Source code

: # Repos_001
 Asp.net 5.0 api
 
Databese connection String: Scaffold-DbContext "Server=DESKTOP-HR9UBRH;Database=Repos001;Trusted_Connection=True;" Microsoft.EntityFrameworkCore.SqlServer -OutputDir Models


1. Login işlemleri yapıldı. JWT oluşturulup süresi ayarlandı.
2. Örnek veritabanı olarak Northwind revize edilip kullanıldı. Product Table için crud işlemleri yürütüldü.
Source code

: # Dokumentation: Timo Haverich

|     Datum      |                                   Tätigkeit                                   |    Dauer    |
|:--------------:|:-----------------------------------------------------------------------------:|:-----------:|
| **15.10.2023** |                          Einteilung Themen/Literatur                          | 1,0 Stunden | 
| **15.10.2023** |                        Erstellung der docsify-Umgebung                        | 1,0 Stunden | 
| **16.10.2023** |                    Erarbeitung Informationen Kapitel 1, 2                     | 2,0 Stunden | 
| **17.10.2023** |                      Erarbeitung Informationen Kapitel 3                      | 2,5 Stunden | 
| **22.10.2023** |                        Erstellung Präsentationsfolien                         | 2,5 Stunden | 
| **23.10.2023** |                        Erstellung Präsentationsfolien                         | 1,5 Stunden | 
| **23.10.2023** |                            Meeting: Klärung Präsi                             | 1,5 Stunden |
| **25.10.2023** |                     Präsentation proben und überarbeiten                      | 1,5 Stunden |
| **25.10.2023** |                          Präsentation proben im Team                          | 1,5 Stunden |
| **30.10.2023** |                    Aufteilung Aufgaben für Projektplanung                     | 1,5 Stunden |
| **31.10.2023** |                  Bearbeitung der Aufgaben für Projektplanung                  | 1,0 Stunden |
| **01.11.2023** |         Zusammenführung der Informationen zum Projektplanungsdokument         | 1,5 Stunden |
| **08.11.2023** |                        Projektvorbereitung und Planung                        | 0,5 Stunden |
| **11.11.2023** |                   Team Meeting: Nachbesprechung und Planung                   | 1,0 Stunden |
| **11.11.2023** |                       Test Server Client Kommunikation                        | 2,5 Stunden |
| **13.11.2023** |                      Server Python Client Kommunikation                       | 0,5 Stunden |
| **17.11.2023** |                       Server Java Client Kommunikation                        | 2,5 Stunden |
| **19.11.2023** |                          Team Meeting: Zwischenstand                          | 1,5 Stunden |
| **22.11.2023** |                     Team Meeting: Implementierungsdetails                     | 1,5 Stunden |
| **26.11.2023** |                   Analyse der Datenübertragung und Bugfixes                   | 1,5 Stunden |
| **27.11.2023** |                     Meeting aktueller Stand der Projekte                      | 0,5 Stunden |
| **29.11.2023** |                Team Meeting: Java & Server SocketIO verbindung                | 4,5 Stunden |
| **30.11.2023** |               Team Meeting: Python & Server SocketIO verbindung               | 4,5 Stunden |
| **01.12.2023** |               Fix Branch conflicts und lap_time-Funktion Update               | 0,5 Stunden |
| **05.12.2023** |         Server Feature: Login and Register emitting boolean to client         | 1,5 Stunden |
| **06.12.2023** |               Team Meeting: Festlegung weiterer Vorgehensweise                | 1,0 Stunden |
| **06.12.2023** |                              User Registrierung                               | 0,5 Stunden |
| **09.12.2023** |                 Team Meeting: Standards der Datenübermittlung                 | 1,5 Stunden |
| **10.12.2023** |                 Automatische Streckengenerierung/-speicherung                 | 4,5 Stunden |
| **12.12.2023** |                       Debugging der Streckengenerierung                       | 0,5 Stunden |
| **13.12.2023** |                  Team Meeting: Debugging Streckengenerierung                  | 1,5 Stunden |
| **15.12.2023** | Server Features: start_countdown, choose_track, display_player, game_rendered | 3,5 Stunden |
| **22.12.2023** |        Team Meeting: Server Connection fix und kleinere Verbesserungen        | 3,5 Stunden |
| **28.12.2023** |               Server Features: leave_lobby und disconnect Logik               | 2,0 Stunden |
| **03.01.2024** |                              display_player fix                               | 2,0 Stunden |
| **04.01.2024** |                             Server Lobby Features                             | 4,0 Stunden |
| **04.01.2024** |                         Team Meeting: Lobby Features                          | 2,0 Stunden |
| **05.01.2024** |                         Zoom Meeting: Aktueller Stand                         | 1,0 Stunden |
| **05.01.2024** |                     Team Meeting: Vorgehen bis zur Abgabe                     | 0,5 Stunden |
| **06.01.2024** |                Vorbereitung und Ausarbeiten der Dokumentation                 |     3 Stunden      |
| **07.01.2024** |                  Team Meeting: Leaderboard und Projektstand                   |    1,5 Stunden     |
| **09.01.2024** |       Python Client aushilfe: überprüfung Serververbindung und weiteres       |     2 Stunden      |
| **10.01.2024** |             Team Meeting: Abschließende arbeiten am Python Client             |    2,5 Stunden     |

-----

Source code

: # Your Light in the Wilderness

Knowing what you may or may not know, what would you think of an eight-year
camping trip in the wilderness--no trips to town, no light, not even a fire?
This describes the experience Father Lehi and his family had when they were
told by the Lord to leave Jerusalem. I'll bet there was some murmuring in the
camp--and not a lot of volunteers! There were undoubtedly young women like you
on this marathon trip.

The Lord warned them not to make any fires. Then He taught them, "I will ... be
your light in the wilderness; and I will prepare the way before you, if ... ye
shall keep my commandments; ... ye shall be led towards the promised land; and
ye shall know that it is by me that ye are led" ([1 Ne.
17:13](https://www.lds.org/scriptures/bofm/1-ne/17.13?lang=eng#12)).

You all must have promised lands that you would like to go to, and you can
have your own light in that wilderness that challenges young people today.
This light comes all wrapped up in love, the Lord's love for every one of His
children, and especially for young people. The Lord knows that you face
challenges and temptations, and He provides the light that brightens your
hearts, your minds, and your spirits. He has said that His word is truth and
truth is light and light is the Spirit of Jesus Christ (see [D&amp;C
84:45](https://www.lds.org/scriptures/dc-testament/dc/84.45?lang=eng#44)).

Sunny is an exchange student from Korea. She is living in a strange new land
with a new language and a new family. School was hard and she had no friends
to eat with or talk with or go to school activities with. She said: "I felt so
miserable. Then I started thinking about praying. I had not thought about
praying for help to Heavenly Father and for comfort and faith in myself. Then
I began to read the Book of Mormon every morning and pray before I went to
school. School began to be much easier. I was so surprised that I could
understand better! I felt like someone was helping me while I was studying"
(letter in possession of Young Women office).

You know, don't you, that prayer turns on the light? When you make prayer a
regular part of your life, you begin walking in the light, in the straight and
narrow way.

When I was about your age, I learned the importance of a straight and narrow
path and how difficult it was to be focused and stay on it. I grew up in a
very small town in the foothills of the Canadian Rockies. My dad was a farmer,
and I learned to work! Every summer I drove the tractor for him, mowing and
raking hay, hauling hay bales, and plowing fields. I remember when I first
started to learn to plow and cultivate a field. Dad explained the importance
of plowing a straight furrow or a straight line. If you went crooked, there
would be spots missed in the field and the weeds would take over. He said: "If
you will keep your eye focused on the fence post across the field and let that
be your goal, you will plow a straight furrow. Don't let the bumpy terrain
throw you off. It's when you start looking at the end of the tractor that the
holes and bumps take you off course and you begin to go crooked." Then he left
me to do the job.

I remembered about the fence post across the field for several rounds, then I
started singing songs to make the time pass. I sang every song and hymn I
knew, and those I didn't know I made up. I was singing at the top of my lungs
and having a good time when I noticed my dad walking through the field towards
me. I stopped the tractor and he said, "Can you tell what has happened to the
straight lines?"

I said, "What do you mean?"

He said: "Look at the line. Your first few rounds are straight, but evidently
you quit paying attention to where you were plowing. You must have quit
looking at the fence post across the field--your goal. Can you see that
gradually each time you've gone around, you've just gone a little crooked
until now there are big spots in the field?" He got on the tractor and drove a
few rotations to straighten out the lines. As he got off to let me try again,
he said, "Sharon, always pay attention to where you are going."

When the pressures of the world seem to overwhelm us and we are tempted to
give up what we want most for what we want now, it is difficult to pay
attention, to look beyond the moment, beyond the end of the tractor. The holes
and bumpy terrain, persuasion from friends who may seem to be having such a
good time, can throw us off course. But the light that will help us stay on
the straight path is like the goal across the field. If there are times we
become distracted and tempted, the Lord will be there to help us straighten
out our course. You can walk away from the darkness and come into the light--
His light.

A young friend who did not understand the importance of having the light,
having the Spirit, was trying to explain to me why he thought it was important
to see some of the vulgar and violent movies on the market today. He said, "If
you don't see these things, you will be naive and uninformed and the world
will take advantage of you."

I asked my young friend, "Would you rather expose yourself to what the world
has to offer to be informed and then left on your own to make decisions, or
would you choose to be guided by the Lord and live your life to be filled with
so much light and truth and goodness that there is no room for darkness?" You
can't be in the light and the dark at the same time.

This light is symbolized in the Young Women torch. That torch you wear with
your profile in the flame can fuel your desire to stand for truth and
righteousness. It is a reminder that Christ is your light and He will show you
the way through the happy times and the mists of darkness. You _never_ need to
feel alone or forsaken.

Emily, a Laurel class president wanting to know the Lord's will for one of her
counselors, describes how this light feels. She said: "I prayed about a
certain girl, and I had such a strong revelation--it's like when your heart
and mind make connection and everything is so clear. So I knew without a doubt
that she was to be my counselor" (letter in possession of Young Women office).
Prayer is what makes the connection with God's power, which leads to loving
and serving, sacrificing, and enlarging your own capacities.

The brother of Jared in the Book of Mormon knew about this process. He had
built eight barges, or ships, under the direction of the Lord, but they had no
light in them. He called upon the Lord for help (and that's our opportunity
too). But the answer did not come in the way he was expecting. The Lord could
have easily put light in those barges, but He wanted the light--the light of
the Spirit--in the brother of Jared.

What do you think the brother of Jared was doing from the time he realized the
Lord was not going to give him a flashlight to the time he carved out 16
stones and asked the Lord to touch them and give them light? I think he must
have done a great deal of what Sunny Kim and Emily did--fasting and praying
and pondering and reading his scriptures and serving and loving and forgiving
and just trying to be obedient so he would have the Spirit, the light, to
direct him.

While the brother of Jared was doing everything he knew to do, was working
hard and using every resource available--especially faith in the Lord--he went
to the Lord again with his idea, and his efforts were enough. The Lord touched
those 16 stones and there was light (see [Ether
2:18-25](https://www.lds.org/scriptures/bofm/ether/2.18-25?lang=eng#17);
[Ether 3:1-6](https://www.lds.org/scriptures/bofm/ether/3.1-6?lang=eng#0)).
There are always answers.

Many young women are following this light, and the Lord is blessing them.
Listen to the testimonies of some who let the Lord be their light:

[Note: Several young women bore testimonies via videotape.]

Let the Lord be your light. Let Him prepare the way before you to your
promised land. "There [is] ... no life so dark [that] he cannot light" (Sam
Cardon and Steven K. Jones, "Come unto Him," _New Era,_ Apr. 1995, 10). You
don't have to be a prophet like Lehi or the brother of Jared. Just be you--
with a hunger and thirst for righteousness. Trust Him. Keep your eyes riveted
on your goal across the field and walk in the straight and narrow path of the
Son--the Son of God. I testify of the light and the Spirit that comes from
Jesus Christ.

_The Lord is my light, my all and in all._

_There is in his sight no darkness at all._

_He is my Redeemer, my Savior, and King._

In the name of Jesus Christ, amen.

-----

How many of the lines above hold the word "challenges"? Answer with only the number.

**RESPONSE**
2